#### Instructions for the task:
Would you return the lines that run from the start of the data below to the line with "### Properties", both included, exactly as written and without pictures?

Source records:
#####

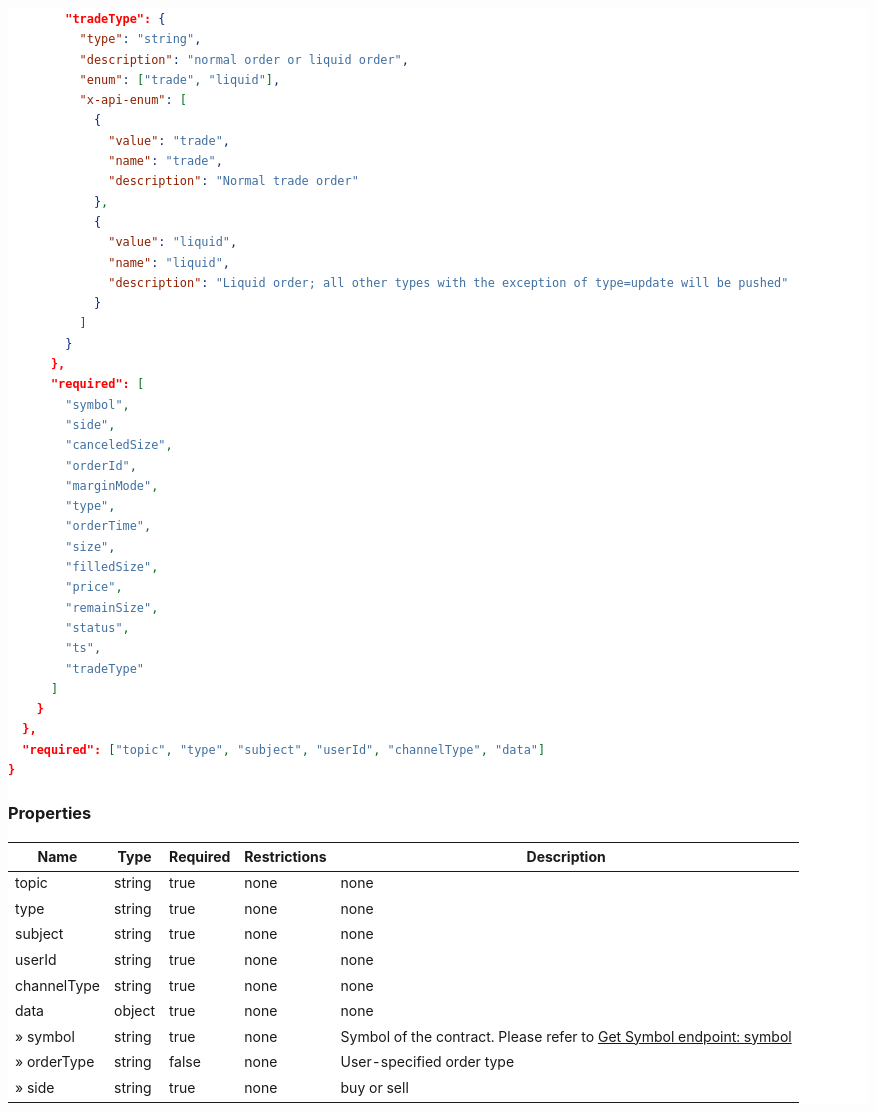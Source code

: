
 ```json
        "tradeType": {
          "type": "string",
          "description": "normal order or liquid order",
          "enum": ["trade", "liquid"],
          "x-api-enum": [
            {
              "value": "trade",
              "name": "trade",
              "description": "Normal trade order"
            },
            {
              "value": "liquid",
              "name": "liquid",
              "description": "Liquid order; all other types with the exception of type=update will be pushed"
            }
          ]
        }
      },
      "required": [
        "symbol",
        "side",
        "canceledSize",
        "orderId",
        "marginMode",
        "type",
        "orderTime",
        "size",
        "filledSize",
        "price",
        "remainSize",
        "status",
        "ts",
        "tradeType"
      ]
    }
  },
  "required": ["topic", "type", "subject", "userId", "channelType", "data"]
}
```

### Properties

| Name           | Type           | Required | Restrictions | Description                                                                                                                                                                                                                                                    |
| -------------- | -------------- | -------- | ------------ | -------------------------------------------------------------------------------------------------------------------------------------------------------------------------------------------------------------------------------------------------------------- |
| topic          | string         | true     | none         | none                                                                                                                                                                                                                                                           |
| type           | string         | true     | none         | none                                                                                                                                                                                                                                                           |
| subject        | string         | true     | none         | none                                                                                                                                                                                                                                                           |
| userId         | string         | true     | none         | none                                                                                                                                                                                                                                                           |
| channelType    | string         | true     | none         | none                                                                                                                                                                                                                                                           |
| data           | object         | true     | none         | none                                                                                                                                                                                                                                                           |
| » symbol       | string         | true     | none         | Symbol of the contract. Please refer to [Get Symbol endpoint: symbol](https://www.kucoin.com/docs-new/api-221752070)                                                                                                                                           |
| » orderType    | string         | false    | none         | User-specified order type                                                                                                                                                                                                                                      |
| » side         | string         | true     | none         | buy or sell                                                                                                                                                                                                                                                    |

#####

#### Solution below:
Source code

:
 ```json
        "tradeType": {
          "type": "string",
          "description": "normal order or liquid order",
          "enum": ["trade", "liquid"],
          "x-api-enum": [
            {
              "value": "trade",
              "name": "trade",
              "description": "Normal trade order"
            },
            {
              "value": "liquid",
              "name": "liquid",
              "description": "Liquid order; all other types with the exception of type=update will be pushed"
            }
          ]
        }
      },
      "required": [
        "symbol",
        "side",
        "canceledSize",
        "orderId",
        "marginMode",
        "type",
        "orderTime",
        "size",
        "filledSize",
        "price",
        "remainSize",
        "status",
        "ts",
        "tradeType"
      ]
    }
  },
  "required": ["topic", "type", "subject", "userId", "channelType", "data"]
}
```

### Properties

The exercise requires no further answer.